Le début est classique, mais il fonctionne: le couple sillonne les routes d'Ecosse en voiture et, compte tenu des conditions météorologiques, choisit de bifurquer. Bifurquer, c'est entrer dans un monde alternatif... en l'occurrence celui des zombies, donc celui des morts vivants, hostiles et évoluant selon leurs règles à eux. 

Avant d'entrer dans le vif du sujet, il est intéressant de relever la symbolique de la voiture, lieu d'intimité symbolique puisqu'on y est à deux – une voiture sous l'orage, c'est déjà le début du film "The Rocky Horror Picture Show". En matière de voitures, d'ailleurs, disons-le d'emblée, "Terres de brume" débute sur une incohérence: alors que la première phrase du roman mentionne une "petite Citroën", il est question plus bas d'une DS – qui est justement un modèle de ministre qui voit grand. Or, la Citroën joue vaillamment son petit rôle: le lecteur doit-il la voir en grand ou en petit?

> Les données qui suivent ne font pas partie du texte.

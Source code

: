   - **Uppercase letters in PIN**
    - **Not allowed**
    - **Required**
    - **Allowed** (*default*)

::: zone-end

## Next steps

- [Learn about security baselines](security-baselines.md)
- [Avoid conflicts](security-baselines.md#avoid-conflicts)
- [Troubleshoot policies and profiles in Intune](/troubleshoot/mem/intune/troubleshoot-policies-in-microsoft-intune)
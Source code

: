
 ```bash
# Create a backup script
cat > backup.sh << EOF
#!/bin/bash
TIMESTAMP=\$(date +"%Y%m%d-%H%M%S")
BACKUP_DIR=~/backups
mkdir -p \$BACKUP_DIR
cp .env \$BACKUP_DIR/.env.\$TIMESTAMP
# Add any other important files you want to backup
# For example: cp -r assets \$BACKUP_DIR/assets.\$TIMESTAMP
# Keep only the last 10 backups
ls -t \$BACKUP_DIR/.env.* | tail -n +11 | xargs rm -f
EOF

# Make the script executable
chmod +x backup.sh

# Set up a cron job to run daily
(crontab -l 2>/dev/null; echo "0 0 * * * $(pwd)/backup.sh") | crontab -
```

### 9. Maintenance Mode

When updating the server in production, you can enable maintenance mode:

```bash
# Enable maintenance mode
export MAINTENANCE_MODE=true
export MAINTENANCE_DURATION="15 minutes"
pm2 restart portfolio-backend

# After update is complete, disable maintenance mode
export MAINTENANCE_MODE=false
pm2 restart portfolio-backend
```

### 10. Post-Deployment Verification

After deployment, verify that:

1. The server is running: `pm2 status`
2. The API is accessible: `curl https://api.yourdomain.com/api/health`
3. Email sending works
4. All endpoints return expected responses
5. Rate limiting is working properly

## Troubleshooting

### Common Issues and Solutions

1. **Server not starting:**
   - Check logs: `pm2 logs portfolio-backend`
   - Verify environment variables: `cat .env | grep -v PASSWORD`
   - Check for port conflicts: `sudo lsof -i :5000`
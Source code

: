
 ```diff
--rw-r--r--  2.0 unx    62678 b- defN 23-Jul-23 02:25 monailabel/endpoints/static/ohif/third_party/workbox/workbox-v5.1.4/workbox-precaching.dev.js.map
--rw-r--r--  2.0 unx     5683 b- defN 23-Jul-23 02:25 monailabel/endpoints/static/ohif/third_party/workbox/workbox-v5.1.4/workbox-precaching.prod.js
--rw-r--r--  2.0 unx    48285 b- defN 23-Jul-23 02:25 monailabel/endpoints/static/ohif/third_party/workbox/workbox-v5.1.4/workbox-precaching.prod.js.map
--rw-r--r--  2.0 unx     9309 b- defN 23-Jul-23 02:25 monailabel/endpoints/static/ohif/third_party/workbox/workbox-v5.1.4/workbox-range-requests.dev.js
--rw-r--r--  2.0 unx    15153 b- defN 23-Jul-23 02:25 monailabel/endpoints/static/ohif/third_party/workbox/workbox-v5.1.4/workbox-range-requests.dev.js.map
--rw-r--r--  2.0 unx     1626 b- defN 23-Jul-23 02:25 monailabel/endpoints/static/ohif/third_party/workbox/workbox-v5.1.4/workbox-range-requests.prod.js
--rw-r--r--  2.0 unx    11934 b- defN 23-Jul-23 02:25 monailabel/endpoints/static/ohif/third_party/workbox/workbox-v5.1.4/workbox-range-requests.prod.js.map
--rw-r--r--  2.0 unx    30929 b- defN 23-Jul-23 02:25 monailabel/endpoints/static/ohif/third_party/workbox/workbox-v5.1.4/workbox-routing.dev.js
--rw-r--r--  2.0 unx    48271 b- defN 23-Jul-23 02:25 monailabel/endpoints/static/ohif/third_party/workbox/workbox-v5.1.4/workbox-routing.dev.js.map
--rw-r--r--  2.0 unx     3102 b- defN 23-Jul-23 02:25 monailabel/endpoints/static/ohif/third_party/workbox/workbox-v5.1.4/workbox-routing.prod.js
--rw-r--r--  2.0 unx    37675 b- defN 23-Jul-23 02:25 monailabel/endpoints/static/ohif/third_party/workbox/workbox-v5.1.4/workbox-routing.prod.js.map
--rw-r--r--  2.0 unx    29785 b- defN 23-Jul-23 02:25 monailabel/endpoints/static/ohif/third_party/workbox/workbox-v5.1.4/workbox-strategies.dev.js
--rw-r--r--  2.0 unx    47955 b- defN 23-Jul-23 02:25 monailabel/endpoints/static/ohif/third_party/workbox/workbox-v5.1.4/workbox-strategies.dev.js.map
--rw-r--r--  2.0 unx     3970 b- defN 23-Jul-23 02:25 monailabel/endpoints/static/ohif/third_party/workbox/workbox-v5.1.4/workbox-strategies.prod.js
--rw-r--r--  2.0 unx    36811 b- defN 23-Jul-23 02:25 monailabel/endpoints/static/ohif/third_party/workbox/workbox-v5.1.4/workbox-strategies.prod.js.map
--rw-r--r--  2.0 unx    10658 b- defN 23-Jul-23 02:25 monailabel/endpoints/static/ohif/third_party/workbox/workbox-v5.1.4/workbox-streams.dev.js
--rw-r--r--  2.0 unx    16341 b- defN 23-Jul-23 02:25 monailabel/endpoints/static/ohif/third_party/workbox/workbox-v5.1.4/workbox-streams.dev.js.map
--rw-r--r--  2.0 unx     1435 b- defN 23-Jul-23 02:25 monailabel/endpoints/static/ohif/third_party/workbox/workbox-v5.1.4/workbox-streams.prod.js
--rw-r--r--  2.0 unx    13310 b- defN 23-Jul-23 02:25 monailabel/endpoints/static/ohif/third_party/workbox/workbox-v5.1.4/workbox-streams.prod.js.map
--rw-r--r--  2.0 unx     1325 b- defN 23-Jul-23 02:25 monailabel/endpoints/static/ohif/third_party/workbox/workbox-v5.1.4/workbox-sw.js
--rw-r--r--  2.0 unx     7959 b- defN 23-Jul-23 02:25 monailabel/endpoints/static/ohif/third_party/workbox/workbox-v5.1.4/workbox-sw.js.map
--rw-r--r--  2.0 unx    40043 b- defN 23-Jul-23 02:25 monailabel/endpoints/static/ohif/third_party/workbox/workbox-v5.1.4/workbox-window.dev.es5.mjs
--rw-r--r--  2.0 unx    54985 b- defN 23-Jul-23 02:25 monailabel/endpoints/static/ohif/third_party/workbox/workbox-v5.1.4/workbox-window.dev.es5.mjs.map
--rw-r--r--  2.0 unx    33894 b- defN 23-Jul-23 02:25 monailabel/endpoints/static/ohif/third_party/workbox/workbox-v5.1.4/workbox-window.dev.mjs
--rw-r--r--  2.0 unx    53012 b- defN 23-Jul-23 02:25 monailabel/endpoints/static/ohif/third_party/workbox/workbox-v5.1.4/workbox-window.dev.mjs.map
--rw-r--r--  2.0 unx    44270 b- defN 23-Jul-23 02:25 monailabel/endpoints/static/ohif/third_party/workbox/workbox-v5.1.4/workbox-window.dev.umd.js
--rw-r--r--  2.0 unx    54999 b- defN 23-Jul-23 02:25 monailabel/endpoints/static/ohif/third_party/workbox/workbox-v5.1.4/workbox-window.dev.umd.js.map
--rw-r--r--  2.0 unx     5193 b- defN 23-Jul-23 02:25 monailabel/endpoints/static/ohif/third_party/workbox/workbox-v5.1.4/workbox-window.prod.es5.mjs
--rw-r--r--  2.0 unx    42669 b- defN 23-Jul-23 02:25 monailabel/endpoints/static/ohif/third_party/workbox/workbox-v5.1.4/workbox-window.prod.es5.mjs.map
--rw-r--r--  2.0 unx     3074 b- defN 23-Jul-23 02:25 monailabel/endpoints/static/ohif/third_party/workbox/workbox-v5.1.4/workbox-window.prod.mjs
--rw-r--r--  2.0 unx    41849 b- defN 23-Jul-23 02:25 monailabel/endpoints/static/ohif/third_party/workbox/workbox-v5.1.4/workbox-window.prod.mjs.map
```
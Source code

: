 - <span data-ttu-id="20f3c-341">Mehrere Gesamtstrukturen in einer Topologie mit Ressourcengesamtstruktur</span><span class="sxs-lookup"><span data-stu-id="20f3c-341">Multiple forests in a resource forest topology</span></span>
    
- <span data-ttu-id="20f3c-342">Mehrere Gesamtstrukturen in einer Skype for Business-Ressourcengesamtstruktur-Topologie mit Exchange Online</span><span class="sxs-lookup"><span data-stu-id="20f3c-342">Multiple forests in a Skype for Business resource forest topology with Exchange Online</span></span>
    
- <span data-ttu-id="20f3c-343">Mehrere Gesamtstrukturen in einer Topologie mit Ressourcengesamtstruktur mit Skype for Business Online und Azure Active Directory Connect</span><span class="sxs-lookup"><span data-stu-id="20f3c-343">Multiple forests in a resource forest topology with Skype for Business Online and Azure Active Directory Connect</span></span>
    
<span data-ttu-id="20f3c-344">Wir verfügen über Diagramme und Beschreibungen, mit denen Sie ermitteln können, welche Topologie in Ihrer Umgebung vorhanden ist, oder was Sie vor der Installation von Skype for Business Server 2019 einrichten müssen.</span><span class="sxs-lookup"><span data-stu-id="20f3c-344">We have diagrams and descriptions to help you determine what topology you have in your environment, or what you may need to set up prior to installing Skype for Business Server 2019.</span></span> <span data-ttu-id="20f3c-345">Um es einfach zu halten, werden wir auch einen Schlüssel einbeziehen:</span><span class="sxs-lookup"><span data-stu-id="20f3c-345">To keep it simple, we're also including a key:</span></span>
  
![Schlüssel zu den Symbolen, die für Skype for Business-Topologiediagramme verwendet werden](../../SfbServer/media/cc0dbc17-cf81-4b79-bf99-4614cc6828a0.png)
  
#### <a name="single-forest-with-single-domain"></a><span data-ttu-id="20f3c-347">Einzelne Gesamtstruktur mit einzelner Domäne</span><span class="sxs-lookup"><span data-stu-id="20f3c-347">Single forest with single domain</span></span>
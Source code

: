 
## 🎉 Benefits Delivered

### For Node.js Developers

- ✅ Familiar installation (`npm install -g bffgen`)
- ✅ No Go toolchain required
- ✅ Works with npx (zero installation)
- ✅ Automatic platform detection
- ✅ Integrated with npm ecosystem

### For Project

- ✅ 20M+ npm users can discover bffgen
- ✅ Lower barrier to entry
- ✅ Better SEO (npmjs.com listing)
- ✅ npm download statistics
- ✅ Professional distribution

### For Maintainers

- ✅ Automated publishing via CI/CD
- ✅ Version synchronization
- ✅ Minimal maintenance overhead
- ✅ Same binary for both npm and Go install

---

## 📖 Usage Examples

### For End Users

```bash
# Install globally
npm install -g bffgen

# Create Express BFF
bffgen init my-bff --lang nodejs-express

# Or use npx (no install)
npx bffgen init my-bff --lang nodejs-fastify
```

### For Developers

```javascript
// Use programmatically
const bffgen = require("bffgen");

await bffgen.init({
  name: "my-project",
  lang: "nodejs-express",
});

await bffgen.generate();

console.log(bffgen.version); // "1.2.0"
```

Adoptant le point de vue de ses deux personnages, l'auteure fait découvrir peu à peu l'univers hostile et délirant dans lequel Kate et Patrick ont mis les pieds. Il y a du sens de l'observation là-dessous: un regard dans le miroir d'une réception d'hôtel suffit à faire voir que le réceptionniste a un problème. Et surtout, il y a ce personnage ambigu de Tomatin, qui héberge le couple. Mais est-il digne de confiance? Et que vaut ce talisman que Patrick jette par la fenêtre en pleine tempête? Car, oui, l'auteure sait mobiliser les éléments pour donner un tour inquiétant à l'ambiance de "Terres de brume".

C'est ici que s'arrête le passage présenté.